The low FODMAPS diet (low in short chain poorly absorbed and highly fermentable carbohydrates) has been found to be successful in lowering IBS symptoms in 50-80% of patients, based on results from controlled experiments. The diet’s key action is to reduce the amount of gas produced by bacteria in the gut, which then reduces the amount of pain experienced.
Intestinal gas doesn’t cause pain in everyone. Why would it cause pain in some people but not others? The causes of IBS are so far unconfirmed while possible mechanisms include visceral hypersensitivity, altered gut microbiota and immune system activation.
Today FODMAPS diets are so popular that you can find low FODMAPS foods and meals in supermarkets, on menus in restaurants and you can search for low FODMAPS recipes online. The thing that is lesser known is that FODMAPS diets were essentially designed to be a 2-6 week test diet, followed by challenging of particular carbohydrates in each FODMAP group (eg fructose, fructans, mannitol, sorbitol etc) followed by the reintroduction of tolerated foods.

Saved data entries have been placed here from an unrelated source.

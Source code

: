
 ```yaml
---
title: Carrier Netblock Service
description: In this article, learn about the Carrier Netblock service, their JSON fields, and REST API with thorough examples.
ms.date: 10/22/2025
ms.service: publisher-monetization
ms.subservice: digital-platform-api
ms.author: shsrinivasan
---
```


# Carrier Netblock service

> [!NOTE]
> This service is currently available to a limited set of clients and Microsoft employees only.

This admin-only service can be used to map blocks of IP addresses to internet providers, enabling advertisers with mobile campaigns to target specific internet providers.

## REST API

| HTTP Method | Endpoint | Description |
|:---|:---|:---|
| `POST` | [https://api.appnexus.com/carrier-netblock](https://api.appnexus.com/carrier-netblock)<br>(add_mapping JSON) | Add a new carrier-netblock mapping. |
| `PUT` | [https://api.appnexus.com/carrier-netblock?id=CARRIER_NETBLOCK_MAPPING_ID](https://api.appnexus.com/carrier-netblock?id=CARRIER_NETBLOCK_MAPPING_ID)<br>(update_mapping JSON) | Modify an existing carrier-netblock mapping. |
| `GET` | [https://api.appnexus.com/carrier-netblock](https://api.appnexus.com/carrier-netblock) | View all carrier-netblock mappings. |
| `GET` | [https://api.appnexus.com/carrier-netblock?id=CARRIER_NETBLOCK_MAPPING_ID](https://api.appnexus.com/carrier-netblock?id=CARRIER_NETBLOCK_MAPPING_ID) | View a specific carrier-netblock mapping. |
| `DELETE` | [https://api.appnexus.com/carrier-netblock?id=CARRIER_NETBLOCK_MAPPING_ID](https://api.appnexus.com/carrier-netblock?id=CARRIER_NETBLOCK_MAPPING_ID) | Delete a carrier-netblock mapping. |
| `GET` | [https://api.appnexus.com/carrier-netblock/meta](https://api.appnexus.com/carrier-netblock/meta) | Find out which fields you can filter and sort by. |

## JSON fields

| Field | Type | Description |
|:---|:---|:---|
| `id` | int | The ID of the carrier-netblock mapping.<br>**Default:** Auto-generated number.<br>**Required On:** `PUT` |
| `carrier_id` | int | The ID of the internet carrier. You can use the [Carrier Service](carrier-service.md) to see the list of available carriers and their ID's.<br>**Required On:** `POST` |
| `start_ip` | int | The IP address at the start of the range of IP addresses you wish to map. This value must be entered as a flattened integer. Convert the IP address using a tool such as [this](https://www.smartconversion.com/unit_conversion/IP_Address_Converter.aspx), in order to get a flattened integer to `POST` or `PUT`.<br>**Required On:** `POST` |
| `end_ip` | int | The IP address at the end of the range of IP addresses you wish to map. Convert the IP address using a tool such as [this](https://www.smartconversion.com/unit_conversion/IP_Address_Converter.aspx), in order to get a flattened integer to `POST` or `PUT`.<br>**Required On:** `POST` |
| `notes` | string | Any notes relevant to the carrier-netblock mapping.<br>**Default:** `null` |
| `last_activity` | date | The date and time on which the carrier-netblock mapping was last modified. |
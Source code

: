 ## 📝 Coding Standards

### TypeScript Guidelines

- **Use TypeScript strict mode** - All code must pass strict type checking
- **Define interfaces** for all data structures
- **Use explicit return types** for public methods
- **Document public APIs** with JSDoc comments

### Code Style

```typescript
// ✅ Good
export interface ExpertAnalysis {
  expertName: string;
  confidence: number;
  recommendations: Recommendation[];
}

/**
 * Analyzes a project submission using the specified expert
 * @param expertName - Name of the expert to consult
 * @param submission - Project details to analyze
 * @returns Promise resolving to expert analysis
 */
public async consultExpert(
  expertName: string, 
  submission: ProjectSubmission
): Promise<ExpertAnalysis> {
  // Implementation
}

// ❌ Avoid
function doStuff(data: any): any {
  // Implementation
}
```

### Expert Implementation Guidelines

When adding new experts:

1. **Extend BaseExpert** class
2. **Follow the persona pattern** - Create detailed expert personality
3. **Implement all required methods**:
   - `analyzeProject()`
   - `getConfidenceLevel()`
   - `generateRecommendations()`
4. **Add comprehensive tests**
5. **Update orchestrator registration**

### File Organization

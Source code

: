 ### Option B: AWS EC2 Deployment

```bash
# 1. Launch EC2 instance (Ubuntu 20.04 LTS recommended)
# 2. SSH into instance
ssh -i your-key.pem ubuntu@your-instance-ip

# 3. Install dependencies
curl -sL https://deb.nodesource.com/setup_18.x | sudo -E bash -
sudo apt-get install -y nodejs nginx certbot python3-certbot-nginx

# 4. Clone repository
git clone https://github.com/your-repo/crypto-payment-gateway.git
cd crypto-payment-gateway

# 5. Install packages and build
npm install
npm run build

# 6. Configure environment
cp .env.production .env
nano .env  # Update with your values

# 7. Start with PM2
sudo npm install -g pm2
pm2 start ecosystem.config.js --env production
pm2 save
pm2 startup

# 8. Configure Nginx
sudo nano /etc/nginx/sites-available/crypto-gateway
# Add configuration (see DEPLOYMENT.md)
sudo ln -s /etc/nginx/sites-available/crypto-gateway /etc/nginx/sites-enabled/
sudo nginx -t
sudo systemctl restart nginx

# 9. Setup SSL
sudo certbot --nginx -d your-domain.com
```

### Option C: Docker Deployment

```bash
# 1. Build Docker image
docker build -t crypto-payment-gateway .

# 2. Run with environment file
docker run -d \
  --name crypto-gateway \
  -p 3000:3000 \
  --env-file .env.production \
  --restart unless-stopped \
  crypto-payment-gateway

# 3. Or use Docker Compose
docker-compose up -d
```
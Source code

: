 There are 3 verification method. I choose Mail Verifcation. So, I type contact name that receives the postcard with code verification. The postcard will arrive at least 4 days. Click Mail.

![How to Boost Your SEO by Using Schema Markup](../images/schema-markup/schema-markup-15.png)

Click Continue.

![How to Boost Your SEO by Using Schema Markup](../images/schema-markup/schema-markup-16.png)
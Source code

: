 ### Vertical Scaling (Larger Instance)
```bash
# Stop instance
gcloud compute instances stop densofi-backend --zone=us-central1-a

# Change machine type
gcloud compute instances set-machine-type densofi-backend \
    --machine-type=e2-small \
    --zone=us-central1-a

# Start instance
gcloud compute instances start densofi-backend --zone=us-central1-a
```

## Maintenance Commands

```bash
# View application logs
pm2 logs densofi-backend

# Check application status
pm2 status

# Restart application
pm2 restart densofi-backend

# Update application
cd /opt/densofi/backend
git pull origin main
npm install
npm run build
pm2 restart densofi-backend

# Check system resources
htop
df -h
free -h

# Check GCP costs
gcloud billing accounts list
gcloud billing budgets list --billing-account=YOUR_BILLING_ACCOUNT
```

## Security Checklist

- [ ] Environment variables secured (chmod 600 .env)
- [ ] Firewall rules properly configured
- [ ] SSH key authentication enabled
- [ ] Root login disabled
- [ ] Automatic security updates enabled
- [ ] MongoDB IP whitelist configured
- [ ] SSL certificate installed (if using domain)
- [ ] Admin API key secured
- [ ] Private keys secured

Challenge foods are selected to be high in one particular short chain carbohydrate and low in others to give you a clearer idea of which type of FODMAPS you may be reacting to.
A dietitian experienced in FODMAPS diets can guide you through the diet itself followed by the challenges to test your reaction to each type of FODMAP. Depending on the results of the challenges, the dietitian can provide you with a final specialised list of foods and suggested meal plan that is expected to be better tolerated, coupled with a list of foods higher in the particular FODMAP/s you reacted to.
Staying on a complete low FODMAPS diet long term may mean you are unnecessarily missing out on some healthy foods as well as making it harder to select foods to eat. Be sure to get some experienced dietitian advice to help you manage your symptoms of irritable bowel.